* **Problem**
Determine how many lines in the records below include the word "span" and output that number alone.
#####
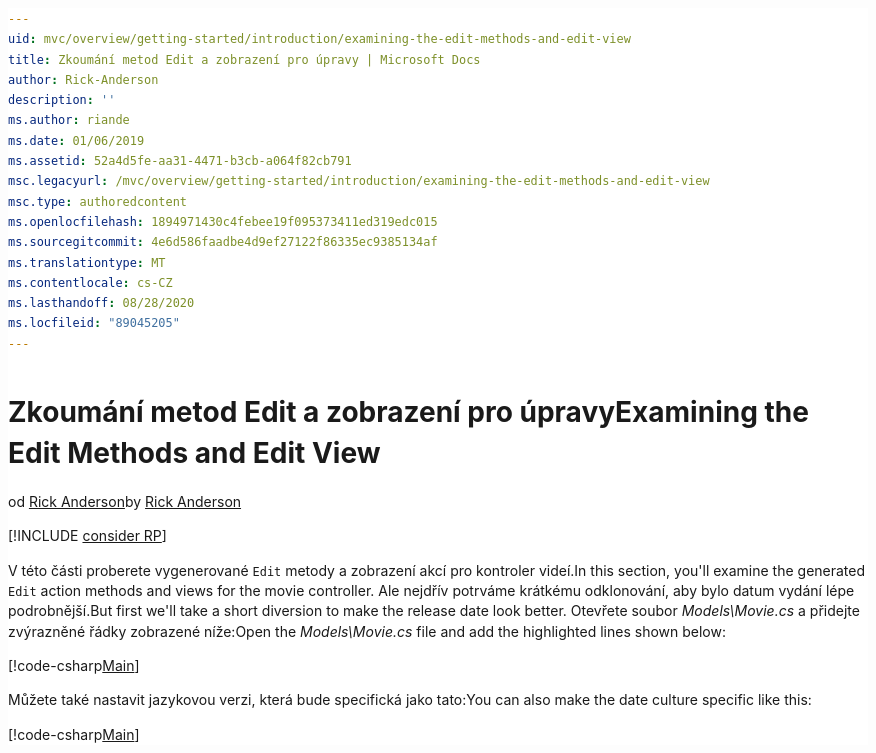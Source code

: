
 ```yaml
---
uid: mvc/overview/getting-started/introduction/examining-the-edit-methods-and-edit-view
title: Zkoumání metod Edit a zobrazení pro úpravy | Microsoft Docs
author: Rick-Anderson
description: ''
ms.author: riande
ms.date: 01/06/2019
ms.assetid: 52a4d5fe-aa31-4471-b3cb-a064f82cb791
msc.legacyurl: /mvc/overview/getting-started/introduction/examining-the-edit-methods-and-edit-view
msc.type: authoredcontent
ms.openlocfilehash: 1894971430c4febee19f095373411ed319edc015
ms.sourcegitcommit: 4e6d586faadbe4d9ef27122f86335ec9385134af
ms.translationtype: MT
ms.contentlocale: cs-CZ
ms.lasthandoff: 08/28/2020
ms.locfileid: "89045205"
---
```

# <a name="examining-the-edit-methods-and-edit-view"></a><span data-ttu-id="5a8b7-102">Zkoumání metod Edit a zobrazení pro úpravy</span><span class="sxs-lookup"><span data-stu-id="5a8b7-102">Examining the Edit Methods and Edit View</span></span>

<span data-ttu-id="5a8b7-103">od [Rick Anderson](https://twitter.com/RickAndMSFT)</span><span class="sxs-lookup"><span data-stu-id="5a8b7-103">by [Rick Anderson](https://twitter.com/RickAndMSFT)</span></span>

[!INCLUDE [consider RP](~/includes/razor.md)]

<span data-ttu-id="5a8b7-104">V této části proberete vygenerované `Edit` metody a zobrazení akcí pro kontroler videí.</span><span class="sxs-lookup"><span data-stu-id="5a8b7-104">In this section, you'll examine the generated `Edit` action methods and views for the movie controller.</span></span> <span data-ttu-id="5a8b7-105">Ale nejdřív potrváme krátkému odklonování, aby bylo datum vydání lépe podrobnější.</span><span class="sxs-lookup"><span data-stu-id="5a8b7-105">But first we'll take a short diversion to make the release date look better.</span></span> <span data-ttu-id="5a8b7-106">Otevřete soubor *Models\Movie.cs* a přidejte zvýrazněné řádky zobrazené níže:</span><span class="sxs-lookup"><span data-stu-id="5a8b7-106">Open the *Models\Movie.cs* file and add the highlighted lines shown below:</span></span>

[!code-csharp[Main](examining-the-edit-methods-and-edit-view/samples/sample1.cs?highlight=2,12-14)]

<span data-ttu-id="5a8b7-107">Můžete také nastavit jazykovou verzi, která bude specifická jako tato:</span><span class="sxs-lookup"><span data-stu-id="5a8b7-107">You can also make the date culture specific like this:</span></span>

[!code-csharp[Main](examining-the-edit-methods-and-edit-view/samples/sample2.cs?highlight=3)]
#####
* **Answer to this problem**
4